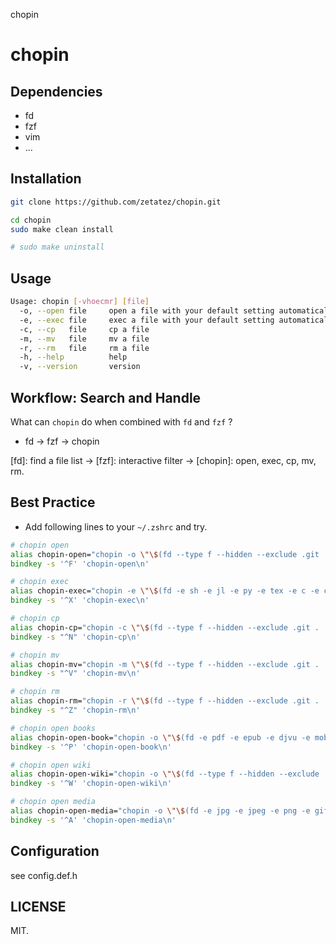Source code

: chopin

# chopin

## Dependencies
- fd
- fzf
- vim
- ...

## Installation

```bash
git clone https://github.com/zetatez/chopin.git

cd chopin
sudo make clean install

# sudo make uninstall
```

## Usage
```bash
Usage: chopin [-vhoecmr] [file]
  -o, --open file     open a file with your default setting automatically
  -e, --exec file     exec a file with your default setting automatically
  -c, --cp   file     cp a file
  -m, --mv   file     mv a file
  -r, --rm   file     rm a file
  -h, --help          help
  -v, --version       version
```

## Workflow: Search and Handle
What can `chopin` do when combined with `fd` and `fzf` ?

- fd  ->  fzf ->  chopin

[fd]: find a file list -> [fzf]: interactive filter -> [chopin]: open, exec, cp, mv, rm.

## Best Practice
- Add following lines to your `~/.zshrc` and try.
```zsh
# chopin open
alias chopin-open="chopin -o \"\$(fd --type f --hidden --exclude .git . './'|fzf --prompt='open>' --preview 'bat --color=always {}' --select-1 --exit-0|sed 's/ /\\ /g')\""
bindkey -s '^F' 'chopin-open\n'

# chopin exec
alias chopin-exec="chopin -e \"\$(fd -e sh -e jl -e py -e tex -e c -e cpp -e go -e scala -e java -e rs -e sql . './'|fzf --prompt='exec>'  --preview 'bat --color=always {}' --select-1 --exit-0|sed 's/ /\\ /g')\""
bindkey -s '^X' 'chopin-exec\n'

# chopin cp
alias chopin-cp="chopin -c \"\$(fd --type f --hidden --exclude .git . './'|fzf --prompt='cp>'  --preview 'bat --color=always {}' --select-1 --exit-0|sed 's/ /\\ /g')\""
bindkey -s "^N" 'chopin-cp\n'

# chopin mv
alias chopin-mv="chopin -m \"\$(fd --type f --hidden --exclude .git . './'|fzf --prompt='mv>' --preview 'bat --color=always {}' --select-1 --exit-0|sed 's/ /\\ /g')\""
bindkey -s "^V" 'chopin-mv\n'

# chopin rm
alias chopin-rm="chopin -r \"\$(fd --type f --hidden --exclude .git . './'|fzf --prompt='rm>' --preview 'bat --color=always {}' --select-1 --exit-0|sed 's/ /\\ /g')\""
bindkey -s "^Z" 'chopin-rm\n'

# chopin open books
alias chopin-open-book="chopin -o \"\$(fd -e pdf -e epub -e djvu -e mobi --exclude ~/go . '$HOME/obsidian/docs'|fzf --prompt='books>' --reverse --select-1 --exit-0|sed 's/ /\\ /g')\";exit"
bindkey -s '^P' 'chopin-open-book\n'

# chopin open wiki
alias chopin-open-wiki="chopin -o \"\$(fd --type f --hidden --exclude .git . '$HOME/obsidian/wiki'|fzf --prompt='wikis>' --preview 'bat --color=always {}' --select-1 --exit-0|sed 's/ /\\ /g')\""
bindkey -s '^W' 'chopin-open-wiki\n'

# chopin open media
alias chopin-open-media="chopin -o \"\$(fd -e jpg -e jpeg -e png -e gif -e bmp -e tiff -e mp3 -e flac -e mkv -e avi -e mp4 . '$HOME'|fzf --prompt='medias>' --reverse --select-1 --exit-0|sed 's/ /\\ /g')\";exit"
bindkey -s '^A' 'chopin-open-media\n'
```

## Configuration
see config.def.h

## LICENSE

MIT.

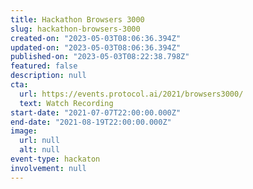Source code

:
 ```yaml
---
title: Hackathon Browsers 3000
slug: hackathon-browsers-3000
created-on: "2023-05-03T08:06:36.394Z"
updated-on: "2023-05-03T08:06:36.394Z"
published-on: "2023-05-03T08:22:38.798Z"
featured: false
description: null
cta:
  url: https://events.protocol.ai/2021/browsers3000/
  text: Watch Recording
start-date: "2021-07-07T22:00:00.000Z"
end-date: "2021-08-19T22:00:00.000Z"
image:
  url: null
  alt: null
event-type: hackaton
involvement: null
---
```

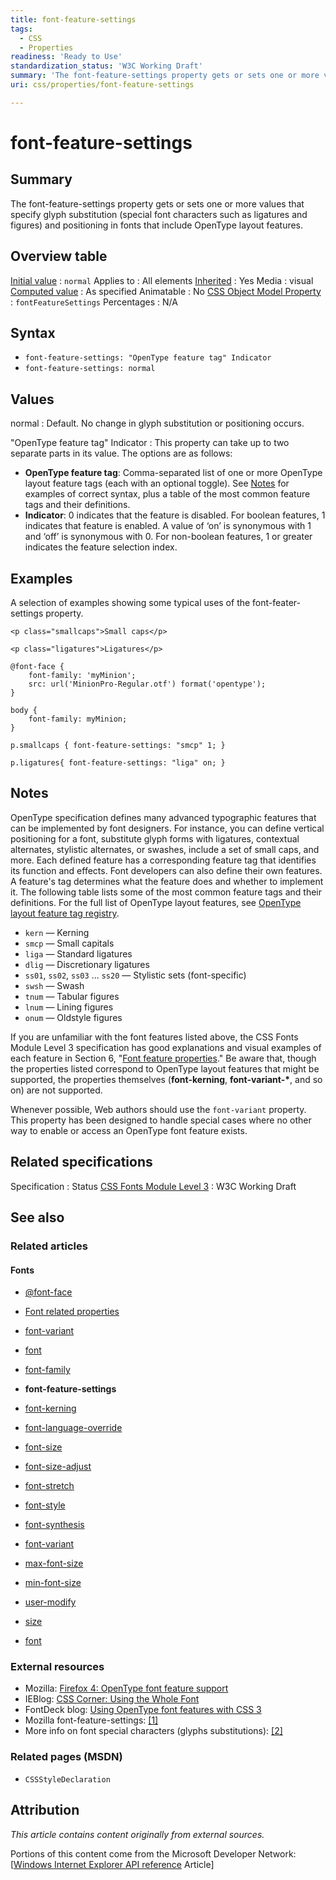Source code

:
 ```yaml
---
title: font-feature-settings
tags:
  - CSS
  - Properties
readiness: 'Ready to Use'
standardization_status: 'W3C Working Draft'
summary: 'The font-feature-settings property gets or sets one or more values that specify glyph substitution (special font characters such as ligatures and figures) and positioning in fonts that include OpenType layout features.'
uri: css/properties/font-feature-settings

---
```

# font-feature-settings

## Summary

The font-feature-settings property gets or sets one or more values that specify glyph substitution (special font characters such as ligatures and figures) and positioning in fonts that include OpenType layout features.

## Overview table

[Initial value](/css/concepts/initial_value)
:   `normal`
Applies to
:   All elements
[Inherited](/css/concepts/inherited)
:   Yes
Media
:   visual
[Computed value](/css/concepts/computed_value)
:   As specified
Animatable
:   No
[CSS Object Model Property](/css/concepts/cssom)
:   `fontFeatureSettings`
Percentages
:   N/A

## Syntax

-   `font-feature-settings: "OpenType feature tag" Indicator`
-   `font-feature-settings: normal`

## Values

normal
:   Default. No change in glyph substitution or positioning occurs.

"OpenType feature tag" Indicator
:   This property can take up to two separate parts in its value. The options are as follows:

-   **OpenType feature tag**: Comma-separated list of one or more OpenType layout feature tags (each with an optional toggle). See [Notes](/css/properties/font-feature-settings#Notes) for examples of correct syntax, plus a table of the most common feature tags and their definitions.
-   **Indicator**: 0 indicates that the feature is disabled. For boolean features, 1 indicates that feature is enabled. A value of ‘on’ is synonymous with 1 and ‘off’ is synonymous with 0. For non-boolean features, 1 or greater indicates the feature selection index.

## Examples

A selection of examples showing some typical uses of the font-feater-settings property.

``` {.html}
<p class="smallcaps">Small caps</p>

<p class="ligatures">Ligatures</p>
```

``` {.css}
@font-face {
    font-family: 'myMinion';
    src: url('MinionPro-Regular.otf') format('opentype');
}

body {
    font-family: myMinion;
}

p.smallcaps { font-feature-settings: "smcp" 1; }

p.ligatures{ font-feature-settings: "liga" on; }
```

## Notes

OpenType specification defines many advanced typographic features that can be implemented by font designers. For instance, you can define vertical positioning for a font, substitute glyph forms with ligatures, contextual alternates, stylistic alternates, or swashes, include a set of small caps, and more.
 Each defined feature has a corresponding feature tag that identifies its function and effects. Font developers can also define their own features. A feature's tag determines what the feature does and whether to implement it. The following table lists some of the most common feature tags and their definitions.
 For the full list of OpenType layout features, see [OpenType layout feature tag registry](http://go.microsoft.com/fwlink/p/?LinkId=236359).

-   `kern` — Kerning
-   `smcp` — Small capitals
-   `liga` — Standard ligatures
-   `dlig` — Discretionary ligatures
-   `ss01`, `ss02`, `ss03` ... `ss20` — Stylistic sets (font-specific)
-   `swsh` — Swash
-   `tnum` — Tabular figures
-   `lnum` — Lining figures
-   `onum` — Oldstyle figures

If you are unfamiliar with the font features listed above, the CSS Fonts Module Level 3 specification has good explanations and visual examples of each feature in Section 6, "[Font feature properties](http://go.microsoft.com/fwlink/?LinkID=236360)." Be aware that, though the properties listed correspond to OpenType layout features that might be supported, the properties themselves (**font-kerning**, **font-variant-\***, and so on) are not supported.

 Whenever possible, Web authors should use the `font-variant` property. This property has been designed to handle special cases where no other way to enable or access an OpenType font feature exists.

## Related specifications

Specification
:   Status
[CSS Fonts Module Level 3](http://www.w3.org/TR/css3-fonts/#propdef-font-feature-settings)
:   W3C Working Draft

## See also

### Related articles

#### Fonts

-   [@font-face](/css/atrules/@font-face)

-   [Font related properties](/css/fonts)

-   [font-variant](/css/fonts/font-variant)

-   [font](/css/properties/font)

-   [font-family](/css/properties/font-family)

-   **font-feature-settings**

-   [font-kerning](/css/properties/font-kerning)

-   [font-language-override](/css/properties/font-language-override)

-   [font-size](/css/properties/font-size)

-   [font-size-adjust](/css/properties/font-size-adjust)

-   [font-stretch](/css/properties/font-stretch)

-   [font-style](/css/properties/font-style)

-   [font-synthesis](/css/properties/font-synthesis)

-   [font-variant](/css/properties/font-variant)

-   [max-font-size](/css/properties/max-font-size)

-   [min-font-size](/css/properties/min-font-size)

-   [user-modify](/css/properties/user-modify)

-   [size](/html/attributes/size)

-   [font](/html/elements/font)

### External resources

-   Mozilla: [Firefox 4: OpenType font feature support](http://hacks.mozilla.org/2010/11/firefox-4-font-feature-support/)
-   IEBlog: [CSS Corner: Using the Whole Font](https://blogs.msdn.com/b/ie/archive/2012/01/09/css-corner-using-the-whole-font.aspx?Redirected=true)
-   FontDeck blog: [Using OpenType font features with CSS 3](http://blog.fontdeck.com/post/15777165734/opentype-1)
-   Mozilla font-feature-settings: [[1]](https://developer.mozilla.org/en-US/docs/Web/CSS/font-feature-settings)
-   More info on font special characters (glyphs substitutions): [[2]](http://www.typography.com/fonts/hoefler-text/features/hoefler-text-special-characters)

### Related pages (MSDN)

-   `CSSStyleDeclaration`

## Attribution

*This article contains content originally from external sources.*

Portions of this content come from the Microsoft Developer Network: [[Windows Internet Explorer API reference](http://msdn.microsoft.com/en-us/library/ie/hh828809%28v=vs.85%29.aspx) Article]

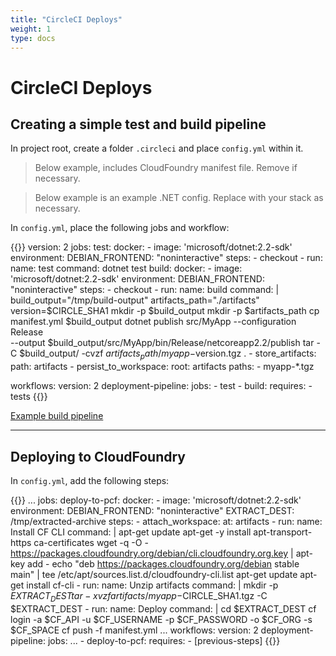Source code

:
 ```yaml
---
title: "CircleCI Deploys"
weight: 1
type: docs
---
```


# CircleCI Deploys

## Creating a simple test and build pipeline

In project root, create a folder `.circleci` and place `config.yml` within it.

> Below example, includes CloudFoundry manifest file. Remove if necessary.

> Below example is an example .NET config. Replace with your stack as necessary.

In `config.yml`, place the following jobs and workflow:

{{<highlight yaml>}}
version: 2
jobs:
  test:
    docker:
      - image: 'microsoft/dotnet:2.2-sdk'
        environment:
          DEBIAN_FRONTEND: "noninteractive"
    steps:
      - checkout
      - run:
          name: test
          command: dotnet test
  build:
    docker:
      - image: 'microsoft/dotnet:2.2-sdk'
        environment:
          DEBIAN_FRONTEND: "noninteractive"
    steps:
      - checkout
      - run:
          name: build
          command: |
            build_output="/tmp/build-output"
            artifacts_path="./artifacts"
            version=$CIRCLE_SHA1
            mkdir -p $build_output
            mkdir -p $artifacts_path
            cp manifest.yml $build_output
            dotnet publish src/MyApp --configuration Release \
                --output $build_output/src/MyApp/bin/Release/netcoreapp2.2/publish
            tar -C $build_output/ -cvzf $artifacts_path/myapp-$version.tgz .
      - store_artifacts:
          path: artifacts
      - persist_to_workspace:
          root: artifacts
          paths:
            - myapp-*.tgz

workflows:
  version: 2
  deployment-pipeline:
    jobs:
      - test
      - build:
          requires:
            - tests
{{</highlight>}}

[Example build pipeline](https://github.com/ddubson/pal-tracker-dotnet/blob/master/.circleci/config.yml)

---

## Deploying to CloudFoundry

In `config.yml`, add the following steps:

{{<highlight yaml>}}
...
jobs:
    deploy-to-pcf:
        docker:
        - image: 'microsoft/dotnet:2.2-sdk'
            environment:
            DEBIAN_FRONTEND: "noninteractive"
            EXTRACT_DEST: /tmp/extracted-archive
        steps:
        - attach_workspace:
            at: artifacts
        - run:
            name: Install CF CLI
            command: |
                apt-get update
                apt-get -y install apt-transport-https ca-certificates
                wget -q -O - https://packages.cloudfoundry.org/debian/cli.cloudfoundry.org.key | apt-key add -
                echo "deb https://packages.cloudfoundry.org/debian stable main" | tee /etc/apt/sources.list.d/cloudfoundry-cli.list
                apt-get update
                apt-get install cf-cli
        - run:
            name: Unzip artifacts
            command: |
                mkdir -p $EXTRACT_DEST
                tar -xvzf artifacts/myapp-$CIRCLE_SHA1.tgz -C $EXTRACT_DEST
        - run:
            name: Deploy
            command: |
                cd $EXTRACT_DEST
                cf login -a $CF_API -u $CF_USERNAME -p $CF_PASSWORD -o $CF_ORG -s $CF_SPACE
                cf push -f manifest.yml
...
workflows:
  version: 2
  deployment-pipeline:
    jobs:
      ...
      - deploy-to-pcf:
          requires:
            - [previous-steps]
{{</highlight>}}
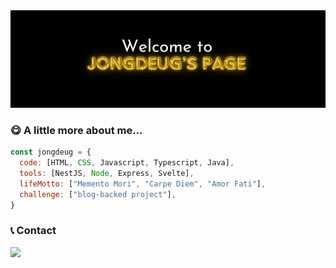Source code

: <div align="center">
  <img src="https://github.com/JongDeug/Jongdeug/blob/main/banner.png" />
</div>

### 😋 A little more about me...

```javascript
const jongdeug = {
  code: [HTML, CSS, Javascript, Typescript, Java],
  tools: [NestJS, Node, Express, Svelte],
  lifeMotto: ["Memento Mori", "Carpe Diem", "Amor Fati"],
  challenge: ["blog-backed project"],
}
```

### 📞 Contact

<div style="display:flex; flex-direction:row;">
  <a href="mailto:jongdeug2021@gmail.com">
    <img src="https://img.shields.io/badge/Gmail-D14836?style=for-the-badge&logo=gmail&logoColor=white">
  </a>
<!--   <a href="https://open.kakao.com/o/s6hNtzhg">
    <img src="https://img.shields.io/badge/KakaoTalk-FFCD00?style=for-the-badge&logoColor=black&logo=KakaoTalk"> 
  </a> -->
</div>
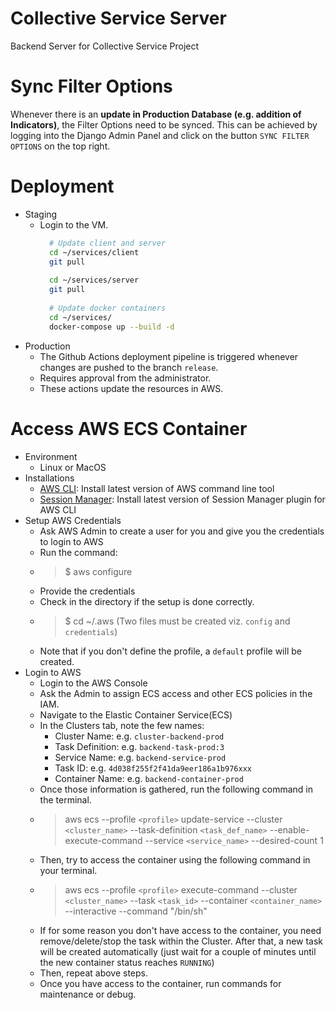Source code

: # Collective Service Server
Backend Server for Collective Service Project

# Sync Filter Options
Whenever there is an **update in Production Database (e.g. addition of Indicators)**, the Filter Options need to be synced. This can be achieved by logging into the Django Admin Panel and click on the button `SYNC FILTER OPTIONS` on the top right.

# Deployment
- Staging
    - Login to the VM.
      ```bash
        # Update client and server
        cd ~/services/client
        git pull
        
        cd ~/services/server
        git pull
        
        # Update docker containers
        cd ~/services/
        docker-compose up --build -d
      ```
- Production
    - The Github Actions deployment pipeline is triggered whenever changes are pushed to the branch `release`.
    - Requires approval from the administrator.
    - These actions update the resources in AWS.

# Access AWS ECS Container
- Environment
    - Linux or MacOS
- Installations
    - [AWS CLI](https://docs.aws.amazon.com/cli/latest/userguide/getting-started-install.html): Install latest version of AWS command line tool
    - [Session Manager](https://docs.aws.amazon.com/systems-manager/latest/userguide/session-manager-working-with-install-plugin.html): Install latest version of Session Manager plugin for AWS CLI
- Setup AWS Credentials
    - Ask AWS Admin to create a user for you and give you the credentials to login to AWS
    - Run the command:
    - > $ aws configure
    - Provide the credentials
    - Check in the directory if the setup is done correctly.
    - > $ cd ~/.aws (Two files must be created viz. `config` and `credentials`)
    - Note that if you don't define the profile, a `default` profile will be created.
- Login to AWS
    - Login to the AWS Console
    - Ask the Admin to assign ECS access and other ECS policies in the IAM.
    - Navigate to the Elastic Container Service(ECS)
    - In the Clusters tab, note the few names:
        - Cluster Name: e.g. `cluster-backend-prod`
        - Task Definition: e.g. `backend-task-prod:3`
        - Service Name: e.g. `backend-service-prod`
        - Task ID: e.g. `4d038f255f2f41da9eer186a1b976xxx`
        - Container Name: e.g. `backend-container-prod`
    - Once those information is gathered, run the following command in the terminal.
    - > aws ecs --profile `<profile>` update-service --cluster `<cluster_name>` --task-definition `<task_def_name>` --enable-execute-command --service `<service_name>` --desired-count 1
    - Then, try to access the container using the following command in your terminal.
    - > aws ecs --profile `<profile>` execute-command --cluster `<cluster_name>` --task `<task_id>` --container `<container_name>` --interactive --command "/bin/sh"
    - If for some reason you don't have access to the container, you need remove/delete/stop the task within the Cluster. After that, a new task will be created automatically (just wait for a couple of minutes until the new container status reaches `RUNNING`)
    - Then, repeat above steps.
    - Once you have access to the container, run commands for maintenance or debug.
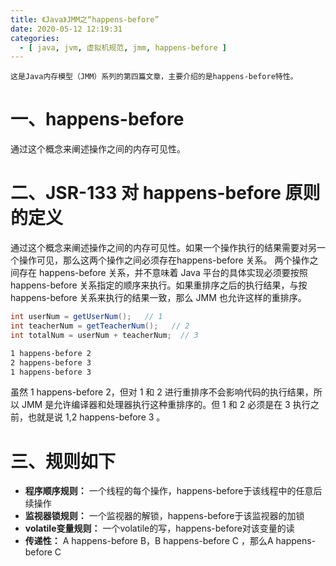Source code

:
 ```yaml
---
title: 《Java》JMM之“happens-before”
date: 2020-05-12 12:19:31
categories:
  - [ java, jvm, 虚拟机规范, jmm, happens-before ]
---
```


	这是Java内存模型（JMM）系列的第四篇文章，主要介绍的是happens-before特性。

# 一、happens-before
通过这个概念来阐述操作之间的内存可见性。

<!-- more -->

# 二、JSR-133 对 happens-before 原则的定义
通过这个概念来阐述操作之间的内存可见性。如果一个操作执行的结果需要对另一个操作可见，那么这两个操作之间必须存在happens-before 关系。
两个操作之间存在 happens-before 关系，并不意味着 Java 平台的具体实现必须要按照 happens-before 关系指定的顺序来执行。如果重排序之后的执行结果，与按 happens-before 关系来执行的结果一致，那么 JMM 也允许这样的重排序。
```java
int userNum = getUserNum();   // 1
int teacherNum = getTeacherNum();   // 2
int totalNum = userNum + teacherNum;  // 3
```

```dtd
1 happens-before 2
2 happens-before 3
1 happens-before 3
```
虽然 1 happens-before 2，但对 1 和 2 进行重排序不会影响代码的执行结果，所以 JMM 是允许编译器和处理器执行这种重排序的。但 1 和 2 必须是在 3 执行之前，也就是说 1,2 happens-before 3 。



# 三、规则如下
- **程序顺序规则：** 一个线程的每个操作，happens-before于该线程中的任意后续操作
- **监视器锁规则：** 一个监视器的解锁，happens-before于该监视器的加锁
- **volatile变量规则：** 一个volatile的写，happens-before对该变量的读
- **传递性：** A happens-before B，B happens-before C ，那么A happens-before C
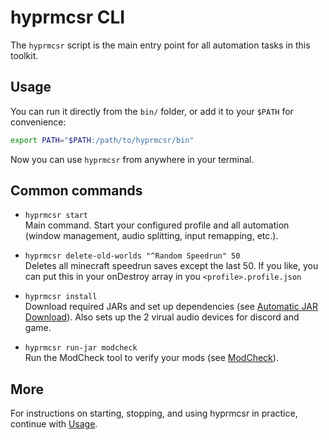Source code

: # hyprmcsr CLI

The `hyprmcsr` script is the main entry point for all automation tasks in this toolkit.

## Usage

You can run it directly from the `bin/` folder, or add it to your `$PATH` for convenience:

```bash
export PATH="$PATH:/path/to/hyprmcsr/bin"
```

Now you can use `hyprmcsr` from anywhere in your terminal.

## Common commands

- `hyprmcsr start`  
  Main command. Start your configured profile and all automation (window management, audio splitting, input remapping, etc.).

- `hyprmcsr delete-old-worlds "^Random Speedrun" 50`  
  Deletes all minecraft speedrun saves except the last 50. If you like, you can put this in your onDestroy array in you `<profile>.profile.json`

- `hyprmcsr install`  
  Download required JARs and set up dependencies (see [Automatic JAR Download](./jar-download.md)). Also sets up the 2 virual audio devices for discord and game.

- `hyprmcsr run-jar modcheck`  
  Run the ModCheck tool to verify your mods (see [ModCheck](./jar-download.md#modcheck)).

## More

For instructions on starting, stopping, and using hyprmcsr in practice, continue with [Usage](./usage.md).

════════════════════

- _Your instructions_
Copy whichever lines in the listing above contain the word "reverse".

- _Response box_
alias chopin-open-book="chopin -o \"\$(fd -e pdf -e epub -e djvu -e mobi --exclude ~/go . '$HOME/obsidian/docs'|fzf --prompt='books>' --reverse --select-1 --exit-0|sed 's/ /\\ /g')\";exit"
alias chopin-open-media="chopin -o \"\$(fd -e jpg -e jpeg -e png -e gif -e bmp -e tiff -e mp3 -e flac -e mkv -e avi -e mp4 . '$HOME'|fzf --prompt='medias>' --reverse --select-1 --exit-0|sed 's/ /\\ /g')\";exit"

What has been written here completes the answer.